I was recently watching the Highway to Heaven episode "It's a
Dog's Life." Near the beginning of that episode, Jonathan gives Mark a
mathematical riddle. The riddle has shown up in other places than that
Highway to Heaven episode. As a matter of fact, my sixth grade teacher gave it to my class years ago. I'll quote wikipedia's rendition of it:
"Three guests check into a hotel room. The clerk says the bill is $30, so
each guest pays $10. Later the clerk realizes the bill should only be
$25. To rectify this, he gives the bellhop $5 to return to the guests.
On the way to the room, the bellhop realizes that he cannot divide the
money equally. As the guests didn't know the total of the revised bill,
the bellhop decides to just give each guest $1 and keep $2 for himself.

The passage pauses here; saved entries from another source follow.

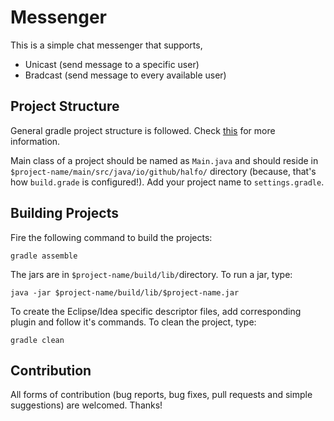 # Messenger

This is a simple chat messenger that supports,
- Unicast (send message to a specific user)
- Bradcast (send message to every available user)

## Project Structure

General gradle project structure is followed. Check [this](http://gradle.org/docs/current/userguide/multi_project_builds.html) for more information.

Main class of a project should be named as `Main.java` and should reside in `$project-name/main/src/java/io/github/halfo/` directory (because, that's how `build.grade` is configured!). Add your project name to `settings.gradle`.


## Building Projects

Fire the following command to build the projects:
```
gradle assemble
```

The jars are in `$project-name/build/lib/`directory. To run a jar, type:
```
java -jar $project-name/build/lib/$project-name.jar
```

To create the Eclipse/Idea specific descriptor files, add corresponding plugin and follow it's commands. To clean the project, type:
```
gradle clean
```


## Contribution

All forms of contribution (bug reports, bug fixes, pull requests and simple suggestions) are welcomed. Thanks!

Each guest got $1 back: so now each guest only paid $9; bringing the
total paid to $27. The bellhop has $2. And $27 + $2 = $29 so, if the
guests originally handed over $30, what happened to the remaining $1?"
I
had to lay out thirty pennies to solve the riddle. I wanted to make
sure that the remaining one penny would not get lost! What I found is
that the riddle makes false assumptions.
For one, we're trying
to account for all of the $30, right? Why, then, does the riddle only
consider the $27 that the guests paid to the hotel, plus the $2 that the
bellhop kept for himself, while totally ignoring the $3 that the guests
got as a refund (with $1 for each of the three guests)? In short, why
add the $27 and the $2, while ignoring the $3 that the bellhop let the
guests have? Actually, if we consider the $3, the riddle would not be
what happened to the remaining $1, but rather where the two additional
dollars came from, since $27+$2+$3=$32.
That
brings me to my second point: the riddle adds the $27 and the $2
together. Actually, what one needs to do is subtract the $2 from the
$27, not add them together. When I was laying out the pennies, I set
them out in three groups, representing the money that each guest gave to
the hotel. Each guest initially paid $10, then, after the refund, what
each ended up paying to the hotel was $9, amounting to $27. But I
noticed a problem. The guests were keeping $3, and the bellhop kept
$2. For the bellhop to get that $2, I needed to take $2 away from
the $27. There was no other way. And remember that, in the riddle, the
clerk gives the bellhop $5, which would leave the money that the hotel
has at $25. The hotel has $25, the guests have $3, and the bellhop has
$2. That's $30. There is no missing dollar!